第44節:我的鄰居是妖怪(下-走無常)(8)

  為什麼二大爺那天夜裡起猛了,發現身邊躺着的是另一個人,不是大座鐘但還有點眼熟?其實這就是看見鬼了,他當時沒想起來,但後來肯定想到那個女的是誰了,只是不敢把這件事給說破了。二大爺的閨女,那孩子年紀雖然小,但小孩眼淨,大人看不見的東西她能看見,而且大座鐘是她親娘,這個「大座鐘」瞞得住誰,也瞞不過家裡人。

  我膽子不算小,聽到這也覺得頭皮發麻了,如果大座鐘不是以前白家大院的大座鐘,那會是誰呢?

  劉奶奶說那天在二喜靈堂前,看到很久沒見的大座鐘,別看你劉奶奶這麼大歲數,可一眼就看出這個人是誰了,但這件事沒法當着外人說,說出去也不會有人相信。咱們都是老鄰居老街坊,聊閒話聊到這,所以這話是哪說哪了。

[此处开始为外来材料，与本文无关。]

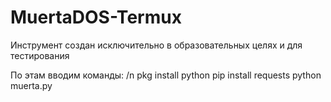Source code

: # MuertaDOS-Termux


Инструмент создан исключительно в образовательных целях и для тестирования

По этам вводим команды: /n
pkg install python
pip install requests
python muerta.py
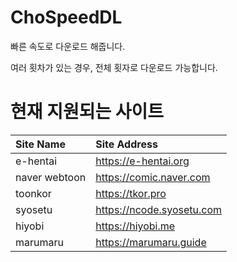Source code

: # ChoSpeedDL

빠른 속도로 다운로드 해줍니다.

여러 횟차가 있는 경우, 전체 횟자로 다운로드 가능합니다.


# 현재 지원되는 사이트

|Site Name|Site Address|
|:---|:---|
|e-hentai|https://e-hentai.org|
|naver webtoon|https://comic.naver.com|
|toonkor|https://tkor.pro|
|syosetu|https://ncode.syosetu.com|
|hiyobi|https://hiyobi.me|
|marumaru|https://marumaru.guide|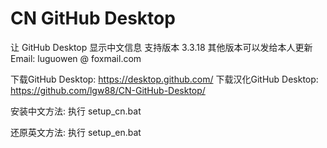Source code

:# CN GitHub Desktop
 让 GitHub Desktop 显示中文信息
支持版本 3.3.18
其他版本可以发给本人更新
Email: luguowen @ foxmail.com

下载GitHub Desktop:  https://desktop.github.com/
下载汉化GitHub Desktop: https://github.com/lgw88/CN-GitHub-Desktop/

安装中文方法:
执行 setup_cn.bat

还原英文方法:
执行 setup_en.bat

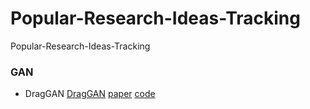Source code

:# Popular-Research-Ideas-Tracking
Popular-Research-Ideas-Tracking

### GAN 

- DragGAN [DragGAN](https://vcai.mpi-inf.mpg.de/projects/DragGAN/)  [paper](https://arxiv.org/abs/2305.10973v1) [code](https://github.com/XingangPan/DragGAN)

  根據劉奶奶所言,韋陀廟白家大院沒拆遷之前,大座鐘腦子有點問題,總說她能見到早已去世的姨姥姥,後來有一天她突然說自己要走了,姨姥姥該來接她了。當天晚上一個人在家吃完撈麵,換上新衣服新鞋,從後窗戶跳出去,倒在老樹底下人事不省,被鄰居們發現了救回來,整個人性情大變,天天躲到屋裡不出來。應該是在這個時候,大座鐘已經死了,取而代之的是這院子裡的一個死鬼,它借大座鐘的肉身還了陽,唯恐被人看破,所以不說話不出屋。

  我越聽越是駭異,當年那個大雜院裡有鬼?為何二大爺和劉奶奶都能認出這個鬼來?

  劉奶奶說以前大座鐘就跟會妖法一樣,誰得罪了她准倒霉。有一次跟鄰居一位姓王的嫂子,因為點雞毛蒜皮的事吵了起來,那姓王的嫂子是舌頭底下壓死人的主兒,極是護短,能言快語,是個攬事的閒冤家,若相罵起來,一連罵上十日也不口乾,更沒半句重樣的髒話,大座鐘哪裡罵得過人家,被氣得臉色發青,悶着頭把自己關在屋裡,又燒香又下拜折騰個不停,那位王家嫂子沒過多長時間,得了紅斑狼瘡一命嗚呼了。劉奶奶在白家大院住了五六十年,對這些街坊鄰居再熟悉不過,那天在靈堂前一看見大座鐘,立刻就瞧出來了,這個女的外表看是大座鐘,但那眼神舉止,分明就是那位姓王的嫂子,也就是說王家嫂子陰魂不散,死後這口怨氣還咽不下去,一直跟着大座鐘。沒想到大座鐘那天晚上離魂走了,這個鬼就借屍還魂,冒充大座鐘繼續活了下來。至於大座鐘本人的魂兒去哪了,是死了還是怎麼回事,那是誰也說不清的事,總之現在這個「大座鐘」,其實是別的東西借屍還魂。

  這個借屍還魂的「大座鐘」,在家裡躲着不敢見人不敢說話,只怕被人看破了,好在老城裡很快拆遷進行平房改造了,搬到了新的居民樓里,周圍沒什麼認識人,她這才敢出門。大概也想把家庭維持下去,給二大爺出主意賣年畫,大座鐘本人四體不勤五穀不分,哪懂得做買賣?二大爺應該也看出來了,但他膽小窩囊,大概是覺得跟誰過日子不是過,湊合活着就得了,所以到死都沒說出來。大座鐘在被老鄰居劉奶奶看破真相之後,帶着閨女再次搬家,繼續過她的日子去了,劉奶奶也希望今生今世別再見到對方。

  我不知劉奶奶說的這些事是不是真的,即便只是老太太的一面之詞,當成一段故事來聽,我覺得這也是我聽過最驚悚的故事之一了。